(Beginning of RECORDS SUPPLIED)
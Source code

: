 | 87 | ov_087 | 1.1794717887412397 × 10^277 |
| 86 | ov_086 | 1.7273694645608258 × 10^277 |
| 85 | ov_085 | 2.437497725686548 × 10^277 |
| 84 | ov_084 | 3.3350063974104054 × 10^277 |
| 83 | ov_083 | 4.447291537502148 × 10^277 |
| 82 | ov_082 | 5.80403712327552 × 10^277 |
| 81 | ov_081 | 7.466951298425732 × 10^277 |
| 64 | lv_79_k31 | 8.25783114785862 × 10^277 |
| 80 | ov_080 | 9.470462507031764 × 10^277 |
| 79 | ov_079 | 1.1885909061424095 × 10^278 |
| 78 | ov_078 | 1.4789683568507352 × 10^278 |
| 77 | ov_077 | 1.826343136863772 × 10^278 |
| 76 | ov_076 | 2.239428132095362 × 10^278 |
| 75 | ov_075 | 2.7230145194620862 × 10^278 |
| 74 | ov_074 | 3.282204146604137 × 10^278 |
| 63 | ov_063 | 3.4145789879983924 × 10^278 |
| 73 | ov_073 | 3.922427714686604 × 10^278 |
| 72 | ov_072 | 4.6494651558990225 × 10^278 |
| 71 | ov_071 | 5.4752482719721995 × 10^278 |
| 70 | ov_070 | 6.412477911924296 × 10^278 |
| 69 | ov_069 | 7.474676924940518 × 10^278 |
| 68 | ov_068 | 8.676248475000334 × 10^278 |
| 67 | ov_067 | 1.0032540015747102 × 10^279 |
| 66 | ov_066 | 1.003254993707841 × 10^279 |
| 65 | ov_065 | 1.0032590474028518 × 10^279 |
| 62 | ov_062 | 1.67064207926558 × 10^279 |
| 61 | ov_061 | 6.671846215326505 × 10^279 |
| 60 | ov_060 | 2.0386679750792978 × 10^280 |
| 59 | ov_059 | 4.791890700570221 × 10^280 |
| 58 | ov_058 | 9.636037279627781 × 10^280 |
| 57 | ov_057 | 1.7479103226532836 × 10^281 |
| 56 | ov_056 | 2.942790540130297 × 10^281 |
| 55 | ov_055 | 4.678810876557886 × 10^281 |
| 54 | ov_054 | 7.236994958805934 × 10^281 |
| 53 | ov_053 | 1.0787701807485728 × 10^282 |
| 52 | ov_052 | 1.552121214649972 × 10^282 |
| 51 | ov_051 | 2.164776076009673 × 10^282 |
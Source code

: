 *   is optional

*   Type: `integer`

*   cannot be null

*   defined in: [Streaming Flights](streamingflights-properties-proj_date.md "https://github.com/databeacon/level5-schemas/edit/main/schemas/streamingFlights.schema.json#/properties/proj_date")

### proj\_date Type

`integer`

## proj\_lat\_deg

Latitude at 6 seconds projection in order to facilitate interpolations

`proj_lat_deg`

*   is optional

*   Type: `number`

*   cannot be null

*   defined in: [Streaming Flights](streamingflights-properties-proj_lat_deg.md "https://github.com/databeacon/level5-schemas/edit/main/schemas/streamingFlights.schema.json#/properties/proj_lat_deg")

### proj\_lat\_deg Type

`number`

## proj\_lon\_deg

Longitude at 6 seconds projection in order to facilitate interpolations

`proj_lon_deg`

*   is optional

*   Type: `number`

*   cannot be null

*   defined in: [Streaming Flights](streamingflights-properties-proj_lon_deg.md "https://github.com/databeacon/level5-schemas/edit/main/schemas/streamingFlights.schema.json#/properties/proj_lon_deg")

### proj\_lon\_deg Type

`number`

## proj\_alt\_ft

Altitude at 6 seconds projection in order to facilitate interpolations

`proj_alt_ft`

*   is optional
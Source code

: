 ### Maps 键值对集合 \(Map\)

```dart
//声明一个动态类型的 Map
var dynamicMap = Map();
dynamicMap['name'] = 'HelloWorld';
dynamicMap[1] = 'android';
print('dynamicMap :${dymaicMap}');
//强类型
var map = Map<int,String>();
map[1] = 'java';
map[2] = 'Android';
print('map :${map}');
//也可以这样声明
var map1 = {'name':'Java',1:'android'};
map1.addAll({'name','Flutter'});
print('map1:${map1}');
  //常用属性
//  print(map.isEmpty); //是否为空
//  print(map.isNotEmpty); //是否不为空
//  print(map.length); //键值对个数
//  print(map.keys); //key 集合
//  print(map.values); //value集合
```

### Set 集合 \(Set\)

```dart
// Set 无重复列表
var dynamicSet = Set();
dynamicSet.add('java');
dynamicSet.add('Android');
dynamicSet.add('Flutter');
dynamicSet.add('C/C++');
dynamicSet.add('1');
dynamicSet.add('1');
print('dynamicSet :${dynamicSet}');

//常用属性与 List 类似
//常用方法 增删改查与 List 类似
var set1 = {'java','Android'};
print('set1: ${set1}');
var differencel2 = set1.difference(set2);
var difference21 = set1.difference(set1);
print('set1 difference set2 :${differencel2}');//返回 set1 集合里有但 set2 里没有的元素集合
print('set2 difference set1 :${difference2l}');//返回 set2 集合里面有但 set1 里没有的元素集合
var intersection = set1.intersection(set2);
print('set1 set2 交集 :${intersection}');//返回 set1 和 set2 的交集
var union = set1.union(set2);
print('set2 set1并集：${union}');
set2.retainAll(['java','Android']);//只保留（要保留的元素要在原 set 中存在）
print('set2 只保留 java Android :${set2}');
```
(End of RECORDS SUPPLIED)
#### EXERCISE OBJECTIVE:
What is the number of lines in the entries above that contain the string "schemas"? Reply with the number and nothing more.

#### YOUR RESPONSE:
3